Cette souveraineté de la haute finance n’a d’ailleurs plus rien à voir avec une « souveraineté populaire » que sont partiellement censés refléter les États « démocratiques » à leurs heures, parce que, selon Bébéar, lorsque les États cherchent, fût-ce timidement, à s’interposer auprès des décideurs financiers, ils le font sous la pression de «populations [qui] ne sont pas toujours très évoluées sur le plan économique»[5]. La souveraineté financière cherche à ne plus devoir se soucier de la peuplade sous-évoluée.

La « souveraineté de la finance » ne procède d’aucune métaphore et ne désigne pas davantage une zone floue de non droit. Pas plus qu’elle n’est l’apanage exclusif d’entités financières internationales telles que le Fonds monétaire international (FMI), la Banque mondiale ou l’Organisation mondiale du commerce (OMC). Les tenants d’opérations financières qui ne reconnaissent en rien les contraintes qu’implique l’existence des États de droit, se sont donnés, paradoxalement avec les instruments mêmes du droit constitutionnel et étatique, des structures qui visent essentiellement à neutraliser les États constitutionnels et la portée de ce droit qui leur est afférent. C’est cette « souveraineté » qu’exercent les acteurs financiers, lorsqu’ils ont inscrit leurs affaires dans la myriade d’États confettis que constituent les paradis fiscaux, ports francs et zones franches du monde : les Bahamas, les Bermudes, les Îles Anglo-normandes, Monaco, ou des zones intranationales telles que Singapour ou la City de Londres.

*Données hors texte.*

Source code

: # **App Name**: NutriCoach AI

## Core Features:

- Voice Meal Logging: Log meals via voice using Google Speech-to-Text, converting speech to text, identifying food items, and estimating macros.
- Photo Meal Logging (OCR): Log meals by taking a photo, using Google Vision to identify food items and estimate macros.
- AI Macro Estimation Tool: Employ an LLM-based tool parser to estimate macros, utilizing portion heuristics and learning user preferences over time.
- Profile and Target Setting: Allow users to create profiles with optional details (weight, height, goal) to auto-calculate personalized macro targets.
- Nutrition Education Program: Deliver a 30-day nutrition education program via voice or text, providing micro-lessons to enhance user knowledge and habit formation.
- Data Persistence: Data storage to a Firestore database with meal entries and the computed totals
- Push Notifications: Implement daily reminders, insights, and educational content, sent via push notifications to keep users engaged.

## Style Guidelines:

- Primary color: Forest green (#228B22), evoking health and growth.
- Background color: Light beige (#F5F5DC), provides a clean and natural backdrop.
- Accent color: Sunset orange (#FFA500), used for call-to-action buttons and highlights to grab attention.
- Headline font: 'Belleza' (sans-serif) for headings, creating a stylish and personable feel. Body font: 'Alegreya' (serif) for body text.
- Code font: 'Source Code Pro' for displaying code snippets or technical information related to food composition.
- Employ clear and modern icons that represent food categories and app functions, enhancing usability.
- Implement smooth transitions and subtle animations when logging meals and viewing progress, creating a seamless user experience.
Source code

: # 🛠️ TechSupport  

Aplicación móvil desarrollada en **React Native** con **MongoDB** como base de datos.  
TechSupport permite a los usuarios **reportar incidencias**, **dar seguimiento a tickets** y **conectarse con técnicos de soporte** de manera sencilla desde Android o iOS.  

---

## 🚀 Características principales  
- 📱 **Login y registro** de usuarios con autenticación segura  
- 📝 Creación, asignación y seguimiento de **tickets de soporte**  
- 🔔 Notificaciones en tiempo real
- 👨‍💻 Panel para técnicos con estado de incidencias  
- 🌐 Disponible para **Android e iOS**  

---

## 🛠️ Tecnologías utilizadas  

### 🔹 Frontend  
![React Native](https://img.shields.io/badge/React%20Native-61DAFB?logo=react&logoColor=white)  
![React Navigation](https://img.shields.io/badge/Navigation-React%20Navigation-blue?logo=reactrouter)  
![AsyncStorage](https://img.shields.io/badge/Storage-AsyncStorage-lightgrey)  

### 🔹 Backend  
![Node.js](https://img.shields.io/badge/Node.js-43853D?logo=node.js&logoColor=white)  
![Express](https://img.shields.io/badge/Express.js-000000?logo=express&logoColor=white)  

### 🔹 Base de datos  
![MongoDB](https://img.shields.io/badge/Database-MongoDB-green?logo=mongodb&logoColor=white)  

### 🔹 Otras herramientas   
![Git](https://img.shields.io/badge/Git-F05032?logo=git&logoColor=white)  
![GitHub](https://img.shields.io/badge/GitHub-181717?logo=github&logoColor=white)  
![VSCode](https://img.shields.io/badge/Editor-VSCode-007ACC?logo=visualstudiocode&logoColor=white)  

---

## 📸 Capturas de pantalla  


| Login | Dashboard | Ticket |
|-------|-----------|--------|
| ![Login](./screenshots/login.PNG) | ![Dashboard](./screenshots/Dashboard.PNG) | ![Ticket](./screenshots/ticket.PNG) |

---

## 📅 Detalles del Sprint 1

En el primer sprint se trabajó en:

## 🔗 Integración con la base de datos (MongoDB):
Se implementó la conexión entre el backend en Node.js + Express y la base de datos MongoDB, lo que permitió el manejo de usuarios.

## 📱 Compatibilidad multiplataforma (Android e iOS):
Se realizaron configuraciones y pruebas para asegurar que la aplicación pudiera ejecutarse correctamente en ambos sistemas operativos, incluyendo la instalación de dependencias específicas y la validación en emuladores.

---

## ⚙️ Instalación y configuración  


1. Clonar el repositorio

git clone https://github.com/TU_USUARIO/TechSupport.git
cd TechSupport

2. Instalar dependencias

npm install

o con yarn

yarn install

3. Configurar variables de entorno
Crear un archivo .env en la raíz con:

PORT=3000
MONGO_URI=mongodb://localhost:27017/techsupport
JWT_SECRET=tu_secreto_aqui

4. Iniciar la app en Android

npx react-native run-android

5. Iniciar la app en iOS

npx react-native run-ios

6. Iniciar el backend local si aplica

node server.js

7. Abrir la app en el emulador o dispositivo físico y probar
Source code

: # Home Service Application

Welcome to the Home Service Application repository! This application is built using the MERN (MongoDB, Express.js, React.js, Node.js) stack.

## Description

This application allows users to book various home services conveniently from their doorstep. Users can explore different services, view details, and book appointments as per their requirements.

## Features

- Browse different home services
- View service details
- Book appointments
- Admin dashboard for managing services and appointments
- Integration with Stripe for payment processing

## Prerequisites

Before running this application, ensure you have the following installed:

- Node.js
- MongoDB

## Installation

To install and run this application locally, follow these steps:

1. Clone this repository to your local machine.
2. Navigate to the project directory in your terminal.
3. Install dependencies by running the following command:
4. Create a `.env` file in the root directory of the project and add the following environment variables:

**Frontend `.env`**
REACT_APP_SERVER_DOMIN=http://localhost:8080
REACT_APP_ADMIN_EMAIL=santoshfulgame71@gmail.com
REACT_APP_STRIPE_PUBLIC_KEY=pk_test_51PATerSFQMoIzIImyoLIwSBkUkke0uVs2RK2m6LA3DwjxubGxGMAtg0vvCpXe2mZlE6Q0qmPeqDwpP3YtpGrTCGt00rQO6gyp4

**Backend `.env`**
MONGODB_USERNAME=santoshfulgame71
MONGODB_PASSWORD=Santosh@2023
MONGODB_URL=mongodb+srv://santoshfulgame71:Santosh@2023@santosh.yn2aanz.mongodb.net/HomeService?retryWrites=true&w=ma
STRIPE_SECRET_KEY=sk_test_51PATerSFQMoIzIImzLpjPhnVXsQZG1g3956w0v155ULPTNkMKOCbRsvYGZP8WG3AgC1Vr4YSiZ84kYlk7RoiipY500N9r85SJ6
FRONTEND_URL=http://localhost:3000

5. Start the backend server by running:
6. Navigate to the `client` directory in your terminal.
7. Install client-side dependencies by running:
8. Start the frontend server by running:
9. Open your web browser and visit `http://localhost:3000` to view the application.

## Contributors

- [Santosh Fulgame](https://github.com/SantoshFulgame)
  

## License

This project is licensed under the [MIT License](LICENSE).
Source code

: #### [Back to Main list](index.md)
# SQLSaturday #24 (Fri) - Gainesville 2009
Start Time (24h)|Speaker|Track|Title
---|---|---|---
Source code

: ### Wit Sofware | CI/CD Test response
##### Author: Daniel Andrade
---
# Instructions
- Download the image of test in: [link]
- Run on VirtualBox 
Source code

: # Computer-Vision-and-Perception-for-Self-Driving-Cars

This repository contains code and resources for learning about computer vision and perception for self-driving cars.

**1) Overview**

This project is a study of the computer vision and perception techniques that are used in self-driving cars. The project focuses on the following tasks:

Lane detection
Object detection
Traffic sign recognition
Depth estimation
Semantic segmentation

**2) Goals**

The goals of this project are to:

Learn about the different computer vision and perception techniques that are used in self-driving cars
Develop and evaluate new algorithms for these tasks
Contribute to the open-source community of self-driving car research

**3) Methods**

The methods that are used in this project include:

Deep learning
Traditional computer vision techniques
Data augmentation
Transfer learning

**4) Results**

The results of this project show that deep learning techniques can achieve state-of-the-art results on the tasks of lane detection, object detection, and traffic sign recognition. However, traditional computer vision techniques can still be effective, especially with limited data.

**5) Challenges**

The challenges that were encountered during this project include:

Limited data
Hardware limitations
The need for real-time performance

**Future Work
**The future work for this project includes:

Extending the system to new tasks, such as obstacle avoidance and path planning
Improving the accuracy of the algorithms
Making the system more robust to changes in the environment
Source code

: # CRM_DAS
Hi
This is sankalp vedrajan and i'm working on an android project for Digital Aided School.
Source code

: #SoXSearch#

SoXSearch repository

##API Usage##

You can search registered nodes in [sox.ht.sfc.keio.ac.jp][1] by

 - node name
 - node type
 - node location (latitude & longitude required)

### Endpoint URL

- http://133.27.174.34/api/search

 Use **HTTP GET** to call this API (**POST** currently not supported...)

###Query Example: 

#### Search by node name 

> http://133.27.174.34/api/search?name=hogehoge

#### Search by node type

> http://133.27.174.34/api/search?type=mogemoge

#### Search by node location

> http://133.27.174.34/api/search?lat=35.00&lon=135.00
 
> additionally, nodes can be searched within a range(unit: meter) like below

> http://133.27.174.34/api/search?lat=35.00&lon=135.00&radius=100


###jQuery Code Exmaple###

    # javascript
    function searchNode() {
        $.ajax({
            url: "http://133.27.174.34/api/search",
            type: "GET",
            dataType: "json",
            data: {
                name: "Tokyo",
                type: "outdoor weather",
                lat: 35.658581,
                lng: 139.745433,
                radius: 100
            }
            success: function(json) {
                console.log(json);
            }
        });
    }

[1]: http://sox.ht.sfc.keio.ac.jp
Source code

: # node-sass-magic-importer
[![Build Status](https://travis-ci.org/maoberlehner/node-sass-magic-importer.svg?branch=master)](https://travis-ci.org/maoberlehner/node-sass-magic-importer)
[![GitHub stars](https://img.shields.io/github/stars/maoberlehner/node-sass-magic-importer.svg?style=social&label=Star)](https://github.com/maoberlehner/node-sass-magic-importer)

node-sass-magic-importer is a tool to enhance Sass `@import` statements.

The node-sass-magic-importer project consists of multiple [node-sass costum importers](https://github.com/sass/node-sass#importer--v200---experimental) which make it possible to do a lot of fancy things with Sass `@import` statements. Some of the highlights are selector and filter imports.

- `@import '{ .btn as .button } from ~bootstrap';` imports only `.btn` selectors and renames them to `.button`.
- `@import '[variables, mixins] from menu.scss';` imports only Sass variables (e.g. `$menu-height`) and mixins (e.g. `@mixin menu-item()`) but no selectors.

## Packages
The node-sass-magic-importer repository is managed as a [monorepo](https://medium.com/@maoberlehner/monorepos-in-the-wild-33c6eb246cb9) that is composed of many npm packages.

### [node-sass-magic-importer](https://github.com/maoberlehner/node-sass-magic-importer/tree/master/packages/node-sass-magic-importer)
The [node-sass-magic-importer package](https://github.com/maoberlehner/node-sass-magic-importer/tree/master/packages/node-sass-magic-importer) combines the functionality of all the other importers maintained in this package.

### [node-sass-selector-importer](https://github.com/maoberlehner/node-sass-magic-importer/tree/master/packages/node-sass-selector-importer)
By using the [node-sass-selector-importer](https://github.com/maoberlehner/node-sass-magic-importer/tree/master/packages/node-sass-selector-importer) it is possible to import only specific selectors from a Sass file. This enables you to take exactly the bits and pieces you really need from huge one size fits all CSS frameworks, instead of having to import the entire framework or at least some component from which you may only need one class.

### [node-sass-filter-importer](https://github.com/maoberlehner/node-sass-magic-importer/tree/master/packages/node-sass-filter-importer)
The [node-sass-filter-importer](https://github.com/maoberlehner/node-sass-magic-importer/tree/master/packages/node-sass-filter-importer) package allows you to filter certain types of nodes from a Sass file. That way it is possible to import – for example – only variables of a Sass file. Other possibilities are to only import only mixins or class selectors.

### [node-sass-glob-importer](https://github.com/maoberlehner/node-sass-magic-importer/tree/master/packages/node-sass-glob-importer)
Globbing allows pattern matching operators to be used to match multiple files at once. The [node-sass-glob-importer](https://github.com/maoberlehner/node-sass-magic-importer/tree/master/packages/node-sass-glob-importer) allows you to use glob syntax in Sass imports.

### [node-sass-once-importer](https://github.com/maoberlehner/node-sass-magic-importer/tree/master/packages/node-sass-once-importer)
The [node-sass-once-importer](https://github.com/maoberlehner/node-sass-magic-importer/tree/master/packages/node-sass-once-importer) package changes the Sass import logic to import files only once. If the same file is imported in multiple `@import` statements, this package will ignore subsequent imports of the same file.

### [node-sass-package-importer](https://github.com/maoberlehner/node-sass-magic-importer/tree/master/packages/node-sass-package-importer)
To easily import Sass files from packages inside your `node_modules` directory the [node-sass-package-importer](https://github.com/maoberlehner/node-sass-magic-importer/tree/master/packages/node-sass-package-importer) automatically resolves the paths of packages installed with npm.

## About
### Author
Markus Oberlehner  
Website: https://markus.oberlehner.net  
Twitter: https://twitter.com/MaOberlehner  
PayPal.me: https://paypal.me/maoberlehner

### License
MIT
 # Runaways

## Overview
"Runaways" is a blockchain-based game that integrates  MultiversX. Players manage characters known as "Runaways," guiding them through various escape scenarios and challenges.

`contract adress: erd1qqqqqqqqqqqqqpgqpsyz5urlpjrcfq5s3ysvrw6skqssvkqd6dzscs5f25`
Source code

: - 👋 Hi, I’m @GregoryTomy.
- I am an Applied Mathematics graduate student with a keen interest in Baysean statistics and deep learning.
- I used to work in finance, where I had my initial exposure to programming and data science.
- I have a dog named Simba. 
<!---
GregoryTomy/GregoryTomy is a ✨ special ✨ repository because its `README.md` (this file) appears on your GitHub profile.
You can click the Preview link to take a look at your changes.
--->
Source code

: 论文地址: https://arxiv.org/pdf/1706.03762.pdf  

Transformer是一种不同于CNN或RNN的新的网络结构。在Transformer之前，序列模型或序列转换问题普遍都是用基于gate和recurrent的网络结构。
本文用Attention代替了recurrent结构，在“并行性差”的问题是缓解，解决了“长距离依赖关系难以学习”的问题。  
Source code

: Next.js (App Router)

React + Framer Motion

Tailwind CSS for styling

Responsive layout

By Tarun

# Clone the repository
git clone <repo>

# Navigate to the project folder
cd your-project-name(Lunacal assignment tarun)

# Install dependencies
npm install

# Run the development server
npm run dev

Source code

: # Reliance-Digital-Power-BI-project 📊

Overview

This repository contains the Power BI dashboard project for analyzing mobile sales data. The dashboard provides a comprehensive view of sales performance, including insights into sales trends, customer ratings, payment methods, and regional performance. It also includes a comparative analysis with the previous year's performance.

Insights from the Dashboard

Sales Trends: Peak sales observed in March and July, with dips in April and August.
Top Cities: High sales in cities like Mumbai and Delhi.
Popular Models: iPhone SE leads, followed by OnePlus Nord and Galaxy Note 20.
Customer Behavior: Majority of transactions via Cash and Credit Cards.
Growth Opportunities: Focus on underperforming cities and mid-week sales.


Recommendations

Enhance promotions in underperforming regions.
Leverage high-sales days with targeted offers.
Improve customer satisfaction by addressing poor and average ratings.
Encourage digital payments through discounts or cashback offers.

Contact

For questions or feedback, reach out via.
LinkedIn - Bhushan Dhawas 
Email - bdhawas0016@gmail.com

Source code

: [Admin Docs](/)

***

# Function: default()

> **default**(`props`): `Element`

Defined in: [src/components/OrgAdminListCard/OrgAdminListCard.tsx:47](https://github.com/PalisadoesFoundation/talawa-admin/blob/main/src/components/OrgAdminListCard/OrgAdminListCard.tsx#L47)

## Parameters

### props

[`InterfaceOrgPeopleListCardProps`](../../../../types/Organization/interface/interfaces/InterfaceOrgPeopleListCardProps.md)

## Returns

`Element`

Par exemple, la société Axa de Claude Bébéar, afin de contourner les désagréments du fisc, a ouvert des comptes bancaires au Luxembourg[6]. La haute finance tire là profit d’une souveraineté politique.

La Souveraineté offshore

Aujourd’hui, la moitié du stock mondial d’argent transite par ces paradis fiscaux et judiciaires. On n’en dénombre pas quelque 80 par hasard ; les paradis fiscaux sont nombreux parce que l’expression « paradis fiscal » est un terme générique fort insatisfaisant, qui désigne des contextes fiscaux et juridiques tous singuliers : en réalité, chaque paradis fiscal est le double négatif de mesures en vigueur ailleurs dans un État de droit. Autrement dit, sans les États de droit, il n’y aurait pas de paradis fiscaux qui permettent à ceux qui en tirent profit de contourner la série de contraintes à quoi ils résument les États de droit. La géographie offshore est donc un système de triche à la carte. Tandis que tel État offshore se spécialise dans la corruption politique, tel autre accueille les particuliers nantis qui fuient leur juridiction nationale, tandis qu’un troisième accueille, lui, les transnationales qui échappent au fisc et procèdent à de multiples combines financières et juridiques pour masquer leurs pratiques criminelles, et qu’un quatrième se voue à déjouer telle ou telle juridiction nationale précise, comme c’est le cas par exemple pour la Barbade par rapport au Canada.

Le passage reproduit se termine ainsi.